First attempt: paths came out as /var/log/pods/*abc123/container/*.log. The asterisk was being interpreted literally.

Second attempt: paths missing namespace and pod name. Greedy regex (.*) was eating too much.

Third attempt: used [^/]* instead of .* to match "anything except slashes":

regex = "([^/]*)/([^/]*)/([^/]*)/([^/]*)"

Paths finally looked correct! But still no logs flowing.

Problem 3: PodSecurity Strikes Again

Error creating: pods "monitoring-alloy-xxx" is forbidden:
violates PodSecurity "baseline:latest": hostPath volumes (volume "varlog")

The monitoring namespace has PodSecurity set to baseline, which blocks hostPath volume mounts. Alloy needed to mount /var/log from the host to read log files.

Options:

  1. Label the namespace as privileged (YOLO)
  2. Use the Kubernetes API instead of file access

Option 1 would work but feels wrong – the whole monitoring namespace would lose security restrictions just for log collection.

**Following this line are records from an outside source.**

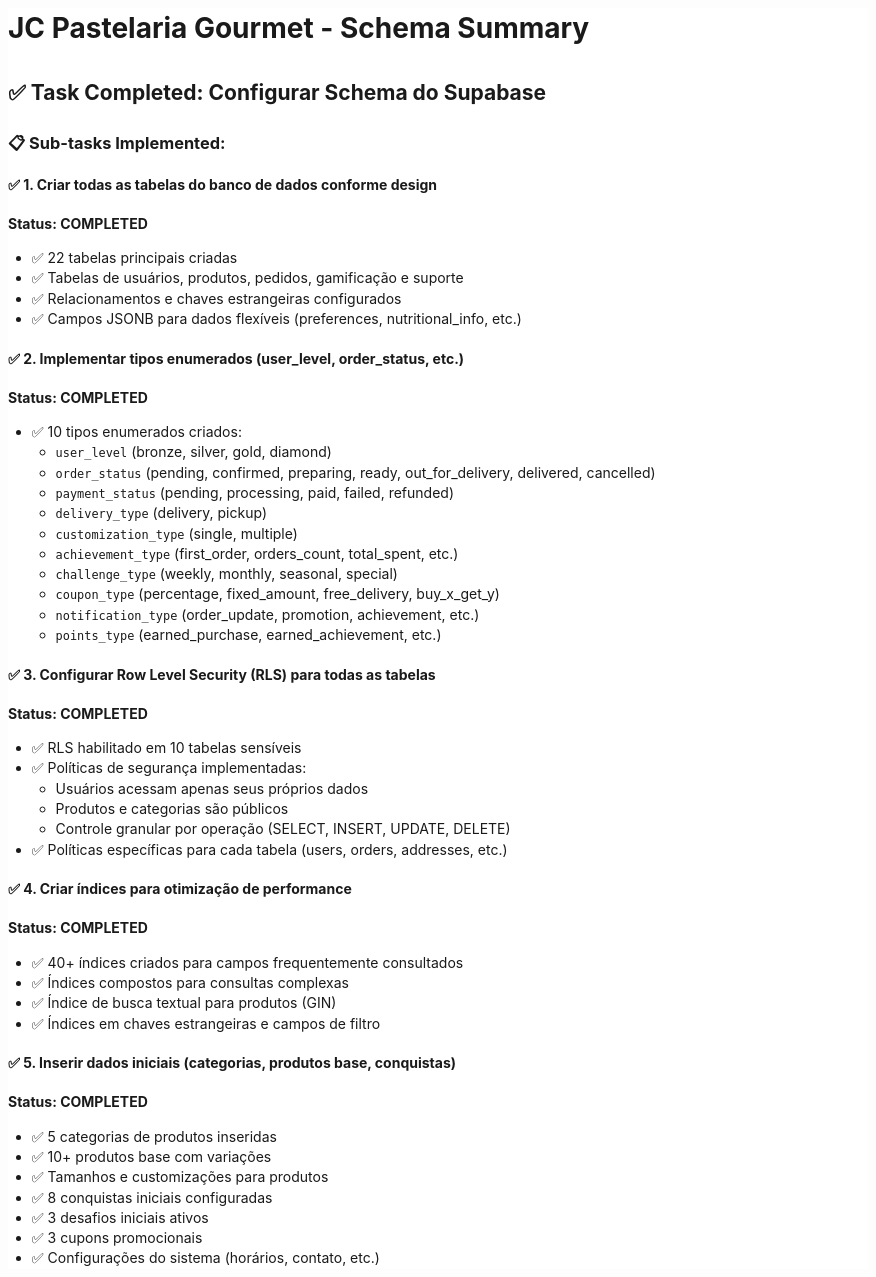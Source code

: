 # JC Pastelaria Gourmet - Schema Summary

## ✅ Task Completed: Configurar Schema do Supabase

### 📋 Sub-tasks Implemented:

#### ✅ 1. Criar todas as tabelas do banco de dados conforme design
**Status: COMPLETED**
- ✅ 22 tabelas principais criadas
- ✅ Tabelas de usuários, produtos, pedidos, gamificação e suporte
- ✅ Relacionamentos e chaves estrangeiras configurados
- ✅ Campos JSONB para dados flexíveis (preferences, nutritional_info, etc.)

#### ✅ 2. Implementar tipos enumerados (user_level, order_status, etc.)
**Status: COMPLETED**
- ✅ 10 tipos enumerados criados:
  - `user_level` (bronze, silver, gold, diamond)
  - `order_status` (pending, confirmed, preparing, ready, out_for_delivery, delivered, cancelled)
  - `payment_status` (pending, processing, paid, failed, refunded)
  - `delivery_type` (delivery, pickup)
  - `customization_type` (single, multiple)
  - `achievement_type` (first_order, orders_count, total_spent, etc.)
  - `challenge_type` (weekly, monthly, seasonal, special)
  - `coupon_type` (percentage, fixed_amount, free_delivery, buy_x_get_y)
  - `notification_type` (order_update, promotion, achievement, etc.)
  - `points_type` (earned_purchase, earned_achievement, etc.)

#### ✅ 3. Configurar Row Level Security (RLS) para todas as tabelas
**Status: COMPLETED**
- ✅ RLS habilitado em 10 tabelas sensíveis
- ✅ Políticas de segurança implementadas:
  - Usuários acessam apenas seus próprios dados
  - Produtos e categorias são públicos
  - Controle granular por operação (SELECT, INSERT, UPDATE, DELETE)
- ✅ Políticas específicas para cada tabela (users, orders, addresses, etc.)

#### ✅ 4. Criar índices para otimização de performance
**Status: COMPLETED**
- ✅ 40+ índices criados para campos frequentemente consultados
- ✅ Índices compostos para consultas complexas
- ✅ Índice de busca textual para produtos (GIN)
- ✅ Índices em chaves estrangeiras e campos de filtro

#### ✅ 5. Inserir dados iniciais (categorias, produtos base, conquistas)
**Status: COMPLETED**
- ✅ 5 categorias de produtos inseridas
- ✅ 10+ produtos base com variações
- ✅ Tamanhos e customizações para produtos
- ✅ 8 conquistas iniciais configuradas
- ✅ 3 desafios iniciais ativos
- ✅ 3 cupons promocionais
- ✅ Configurações do sistema (horários, contato, etc.)
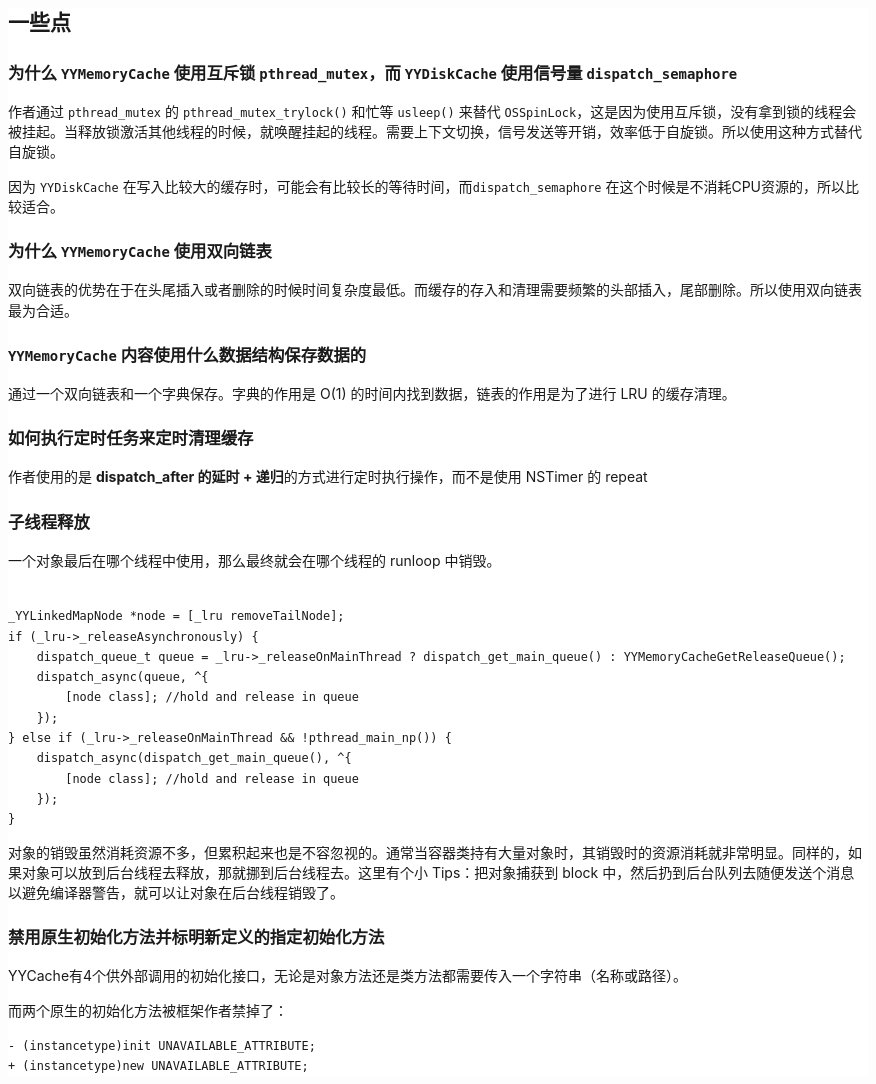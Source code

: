 ## 一些点

### 为什么 `YYMemoryCache` 使用互斥锁 `pthread_mutex`，而 `YYDiskCache` 使用信号量 `dispatch_semaphore`

作者通过 `pthread_mutex` 的 `pthread_mutex_trylock()` 和忙等 `usleep()` 来替代 `OSSpinLock`，这是因为使用互斥锁，没有拿到锁的线程会被挂起。当释放锁激活其他线程的时候，就唤醒挂起的线程。需要上下文切换，信号发送等开销，效率低于自旋锁。所以使用这种方式替代自旋锁。

因为 `YYDiskCache` 在写入比较大的缓存时，可能会有比较长的等待时间，而`dispatch_semaphore` 在这个时候是不消耗CPU资源的，所以比较适合。

### 为什么 `YYMemoryCache` 使用双向链表

双向链表的优势在于在头尾插入或者删除的时候时间复杂度最低。而缓存的存入和清理需要频繁的头部插入，尾部删除。所以使用双向链表最为合适。

### `YYMemoryCache` 内容使用什么数据结构保存数据的

通过一个双向链表和一个字典保存。字典的作用是 O(1) 的时间内找到数据，链表的作用是为了进行 LRU 的缓存清理。

### 如何执行定时任务来定时清理缓存

作者使用的是 **dispatch_after 的延时 + 递归**的方式进行定时执行操作，而不是使用 NSTimer 的 repeat

### 子线程释放

一个对象最后在哪个线程中使用，那么最终就会在哪个线程的 runloop 中销毁。

```

_YYLinkedMapNode *node = [_lru removeTailNode];
if (_lru->_releaseAsynchronously) {
    dispatch_queue_t queue = _lru->_releaseOnMainThread ? dispatch_get_main_queue() : YYMemoryCacheGetReleaseQueue();
    dispatch_async(queue, ^{
        [node class]; //hold and release in queue
    });
} else if (_lru->_releaseOnMainThread && !pthread_main_np()) {
    dispatch_async(dispatch_get_main_queue(), ^{
        [node class]; //hold and release in queue
    });
}
```

对象的销毁虽然消耗资源不多，但累积起来也是不容忽视的。通常当容器类持有大量对象时，其销毁时的资源消耗就非常明显。同样的，如果对象可以放到后台线程去释放，那就挪到后台线程去。这里有个小  Tips：把对象捕获到 block 中，然后扔到后台队列去随便发送个消息以避免编译器警告，就可以让对象在后台线程销毁了。

### 禁用原生初始化方法并标明新定义的指定初始化方法

YYCache有4个供外部调用的初始化接口，无论是对象方法还是类方法都需要传入一个字符串（名称或路径）。

而两个原生的初始化方法被框架作者禁掉了：

```
- (instancetype)init UNAVAILABLE_ATTRIBUTE;
+ (instancetype)new UNAVAILABLE_ATTRIBUTE;
```
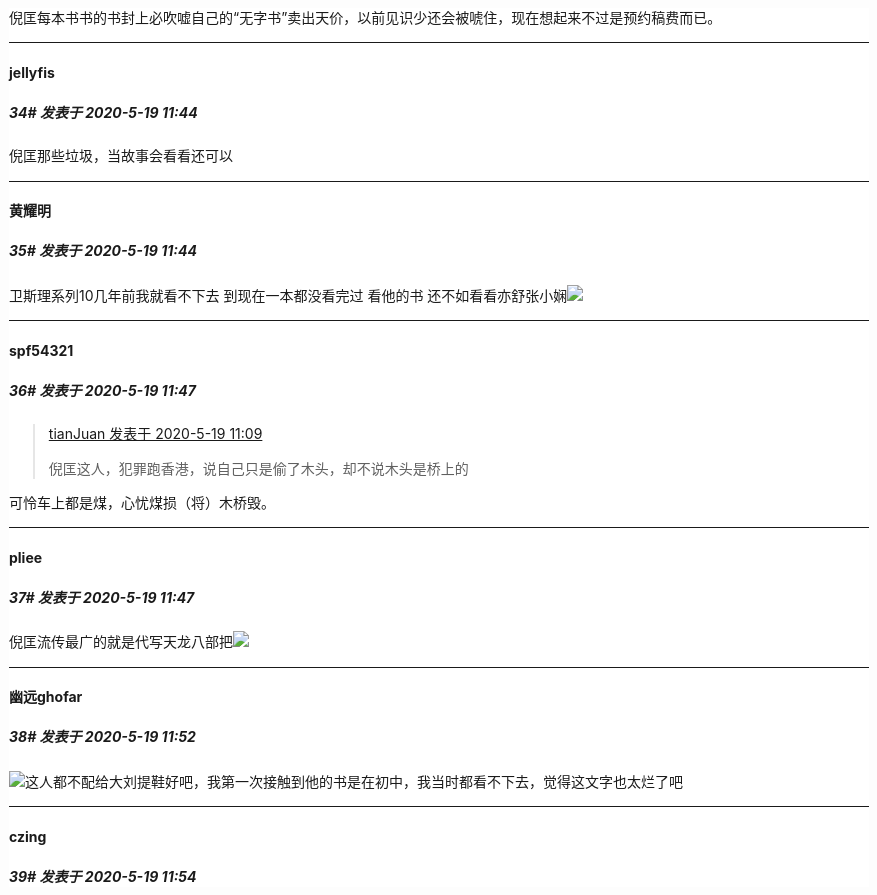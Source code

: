 倪匡每本书书的书封上必吹嘘自己的“无字书”卖出天价，以前见识少还会被唬住，现在想起来不过是预约稿费而已。


-----

####  jellyfis  
##### 34#       发表于 2020-5-19 11:44


倪匡那些垃圾，当故事会看看还可以


-----

####  黄耀明  
##### 35#       发表于 2020-5-19 11:44


卫斯理系列10几年前我就看不下去
到现在一本都没看完过
看他的书 还不如看看亦舒张小娴<img src="https://static.saraba1st.com/image/smiley/face2017/049.png" referrerpolicy="no-referrer">


-----

####  spf54321  
##### 36#       发表于 2020-5-19 11:47


<blockquote><a href="httphttps://bbs.saraba1st.com/2b/forum.php?mod=redirect&amp;goto=findpost&amp;pid=47472758&amp;ptid=1936091" target="_blank">tianJuan 发表于 2020-5-19 11:09</a>

倪匡这人，犯罪跑香港，说自己只是偷了木头，却不说木头是桥上的</blockquote>
可怜车上都是煤，心忧煤损（将）木桥毁。


-----

####  pliee  
##### 37#       发表于 2020-5-19 11:47


倪匡流传最广的就是代写天龙八部把<img src="https://static.saraba1st.com/image/smiley/face2017/067.png" referrerpolicy="no-referrer">


-----

####  幽远ghofar  
##### 38#       发表于 2020-5-19 11:52


<img src="https://static.saraba1st.com/image/smiley/face2017/067.png" referrerpolicy="no-referrer">这人都不配给大刘提鞋好吧，我第一次接触到他的书是在初中，我当时都看不下去，觉得这文字也太烂了吧


-----

####  czing  
##### 39#       发表于 2020-5-19 11:54
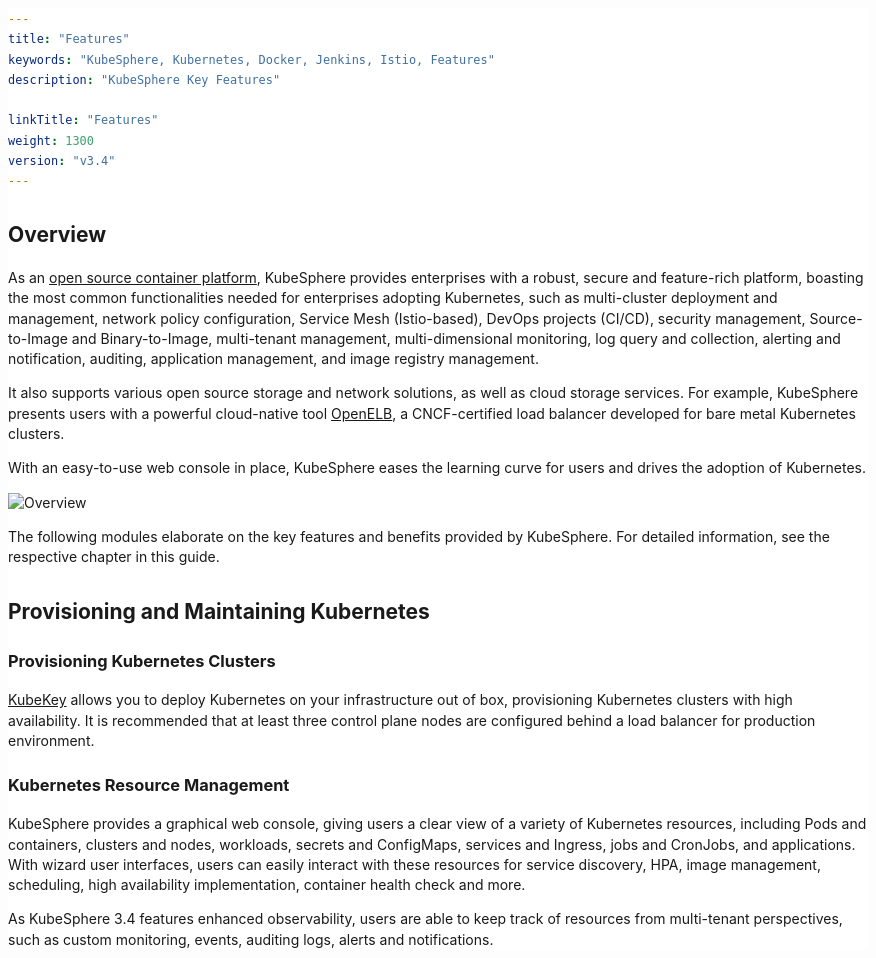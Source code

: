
 ```yaml
---
title: "Features"
keywords: "KubeSphere, Kubernetes, Docker, Jenkins, Istio, Features"
description: "KubeSphere Key Features"

linkTitle: "Features"
weight: 1300
version: "v3.4"
---
```


## Overview

As an [open source container platform](https://kubesphere.io/), KubeSphere provides enterprises with a robust, secure and feature-rich platform, boasting the most common functionalities needed for enterprises adopting Kubernetes, such as multi-cluster deployment and management, network policy configuration, Service Mesh (Istio-based), DevOps projects (CI/CD), security management, Source-to-Image and Binary-to-Image, multi-tenant management, multi-dimensional monitoring, log query and collection, alerting and notification, auditing, application management, and image registry management.

It also supports various open source storage and network solutions, as well as cloud storage services. For example, KubeSphere presents users with a powerful cloud-native tool [OpenELB](https://openelb.github.io/), a CNCF-certified load balancer developed for bare metal Kubernetes clusters.

With an easy-to-use web console in place, KubeSphere eases the learning curve for users and drives the adoption of Kubernetes.

![Overview](https://pek3b.qingstor.com/kubesphere-docs/png/20200202153355.png)

The following modules elaborate on the key features and benefits provided by KubeSphere. For detailed information, see the respective chapter in this guide.

## Provisioning and Maintaining Kubernetes

### Provisioning Kubernetes Clusters

[KubeKey](https://github.com/kubesphere/kubekey) allows you to deploy Kubernetes on your infrastructure out of box, provisioning Kubernetes clusters with high availability. It is recommended that at least three control plane nodes are configured behind a load balancer for production environment.

### Kubernetes Resource Management

KubeSphere provides a graphical web console, giving users a clear view of a variety of Kubernetes resources, including Pods and containers, clusters and nodes, workloads, secrets and ConfigMaps, services and Ingress, jobs and CronJobs, and applications. With wizard user interfaces, users can easily interact with these resources for service discovery, HPA, image management, scheduling, high availability implementation, container health check and more.

As KubeSphere 3.4 features enhanced observability, users are able to keep track of resources from multi-tenant perspectives, such as custom monitoring, events, auditing logs, alerts and notifications.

The Solution: Kubernetes API Method

Turns out Alloy has loki.source.kubernetes which streams logs directly from the Kubernetes API instead of reading files. No hostPath needed, works with any PodSecurity policy.

discovery.kubernetes "pods" {
  role = "pod"
}

discovery.relabel "pods" {
  targets = discovery.kubernetes.pods.targets
  // ... label extraction rules ...
}

loki.source.kubernetes "pods" {
  targets    = discovery.relabel.pods.output
  forward_to = [loki.process.pods.receiver]
}

Bonus: no need for a DaemonSet! Since we're reading from the API (not local files), a Deployment with 2 replicas + clustering works fine. Fewer pods, simpler setup.

Problem 4: Service Name Mismatch

Logs still not flowing. Checked Alloy logs:

error="Post \"http://loki.monitoring.svc.cluster.local:3100/...\":
       lookup loki.monitoring.svc.cluster.local: no such host"

Checked the actual service:

$ kubectl -n monitoring get svc | grep loki
monitoring-loki    ClusterIP   10.106.228.167   <none>   3100/TCP

The Helm chart names the service {release-name}-{chart-name}. My release was loki in namespace monitoring, so Helm created monitoring-loki. Not loki.

Fixed the Alloy config and Grafana datasource to use monitoring-loki.monitoring.svc.cluster.local.

The Final Setup

┌─────────────────┐     ┌──────────────┐     ┌─────────────┐
│  Kubernetes     │     │    Alloy     │     │    Loki     │
│    API          │────▶│  (2 replicas │────▶│ (monolithic)│
│ (pod logs)      │     │  clustered)  │     │             │
└─────────────────┘     └──────────────┘     └──────┬──────┘
                                                     │
                                                     ▼
                                              ┌─────────────┐
                                              │   Grafana   │
                                              │  (Explore)  │
                                              └─────────────┘

Verified logs are flowing:

$ curl -s "http://localhost:3100/loki/api/v1/labels"
{"status":"success","data":["app","container","instance","job","namespace","node","pod","service_name"]}

In Grafana Explore, {job="kubernetes-pods"} returns logs from across the cluster.